In the 1986 book Fabulous Folks of the Old Northwest, the chapter called "Fabulous OpalFact or Fiction?" opens like this: "Opal Whiteley, whose childhood diary, allegedly written in a Northwest lumber camp when she was six years old, plummeted her to fame in the 1920's, is one of the most controversial enigmas in Northwest history." You know, I'll tell you what else is an enigma—that sentence! How is it possible to be so technically grammatical, and yet to read so intractably as though it weren't? I don't know if there are two too many commas in there, or one too many non-restrictive clauses, but there is something not quite right, and yet not exactly wrong about it either. And then there's that word plummeted. Can a person really "plummet" to fame? Which way is fame, anyway? A friend allows that one could possibly plummet to infamy, but probably not to fame.

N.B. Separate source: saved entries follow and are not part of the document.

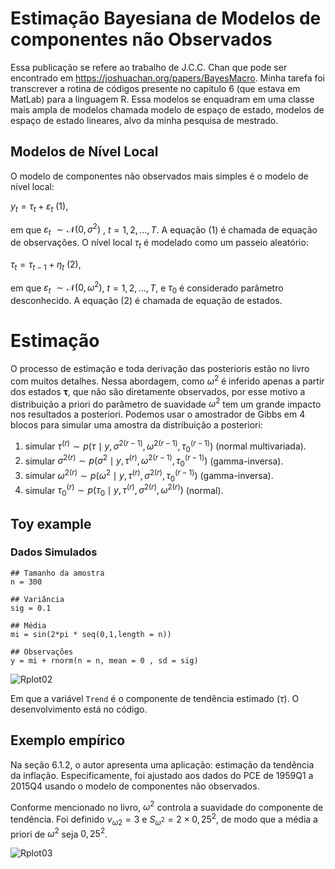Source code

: # Estimação Bayesiana de Modelos de componentes não Observados

  Essa publicação se refere ao trabalho de J.C.C. Chan que pode ser encontrado em https://joshuachan.org/papers/BayesMacro. Minha tarefa foi transcrever a rotina de códigos presente no capítulo 6 (que estava em MatLab) para a linguagem R. Essa modelos se enquadram em uma classe mais ampla de modelos chamada modelo de espaço de estado, modelos de espaço de estado lineares, alvo da minha pesquisa de mestrado.
## Modelos de Nível Local
O modelo de componentes não observados mais simples é o modelo de nível local:

$y_t=\tau_t+\varepsilon_t$ (1), 

em que  $\varepsilon_t$ $\sim\mathcal{N}(0,\sigma^2)$ , $t=1,2,...,T$. A equação (1) é chamada de equação de observações. O nível local $\tau_t$ é modelado como um passeio aleatório: 

$\tau_t =\tau_{t-1}+\eta_t$ (2),   

em que $\varepsilon_t$ $\sim \mathcal{N}(0,\omega^2)$,  $t=1,2,...,T$, e $\tau_0$ é considerado parâmetro desconhecido. A equação (2) é chamada de equação de estados.

# Estimação
O processo de estimação e toda derivação das posterioris estão no livro com muitos detalhes. Nessa abordagem, como $\omega^2$ é inferido apenas a partir dos estados $\boldsymbol{\tau}$, que não são diretamente observados, por esse motivo a distribuição a priori do parâmetro de suavidade $\omega^2$ tem um grande impacto nos resultados a posteriori. Podemos usar o amostrador de Gibbs em 4 blocos para simular uma amostra da distribuição a posteriori:

1. simular $\tau^{(r)} \sim p(\tau \mid y, \sigma^{2(r-1)}, \omega^{2(r-1)}, \tau_0^{(r-1)})$ (normal multivariada).
2. simular $\sigma^{2(r)} \sim p(\sigma^2 \mid y, \tau^{(r)}, \omega^{2(r-1)}, \tau_0^{(r-1)})$  (gamma-inversa).
3. simular $\omega^{2(r)} \sim p(\omega^2 \mid y, \tau^{(r)}, \sigma^{2(r)}, \tau_0^{(r-1)})$ (gamma-inversa).
4. simular $\tau_0^{(r)} \sim p(\tau_0 \mid y, \tau^{(r)}, \sigma^{2(r)}, \omega^{2(r)})$ (normal).

## Toy example
### Dados Simulados

```
## Tamanho da amostra
n = 300

## Variância
sig = 0.1

## Média 
mi = sin(2*pi * seq(0,1,length = n))

## Observações
y = mi + rnorm(n = n, mean = 0 , sd = sig)
```
![Rplot02](https://github.com/user-attachments/assets/b6770f37-4d27-4d1d-bb38-157e60fa0526)

Em que a variável `Trend` é o componente de tendência estimado ($\tau$). O desenvolvimento está no código.


## Exemplo empírico

  Na seção 6.1.2, o autor apresenta uma aplicação: estimação da tendência da inflação. Especificamente, foi ajustado aos dados do PCE de 1959Q1 a 2015Q4 usando o modelo de componentes não observados.

Conforme mencionado no livro, $ω^2$ controla a suavidade do componente de tendência. Foi definido $ν_{ω2} = 3$ e $S_{ω^2} = 2 \times 0,25^2$, de modo que a média a priori de $ω^2$ seja $0,25^2$. 

![Rplot03](https://github.com/user-attachments/assets/811d877a-cc59-49cf-a12f-fe392bb10778)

Google searches on "her to fame" and "him to fame" supply a variety of workable verbs in this case (rocketed, launched, thrust, shot, vaulted, catapulted, drove, propelled, etc.), but nothing that would suggest falling rather than rising. "Plummeted" was a poor choice of words there, not only due to the direction it implies, but also because, while one can either plummet or be plummeted, one can't really plummet something else. Another sort-of solecism appears on the next page too, where we're told: "Her unique ability to make all the pieces of her destiny fall into place was uncanny, especially, if it was all contrived." It's hard to know whether that second comma is needed there or not, but it does seem to change the meaning or emphasis of the sentence just a little. At any rate, suffice it to say that this book could have used a good proofreader, perhaps someone a bit more like the precocious and paradoxical Opal Whiteley herself, who first rose to fame, and then plummeted, if you will, to infamy, all in the course of a few short years. There isn't room here to do this fabulous creature justice, but you can read her amazing story in her own words in Opal: The Journal of an Understanding Heart or The Singing Creek Where the Willows Grow, as well as in the often contentious words of others. There were 25 cases of today's typo in OhioLINK, and 146 in WorldCat.

(Opal Whiteley, December 11, 1897—February 16, 1992, American nature writer and diarist, from Wikimedia Commons.)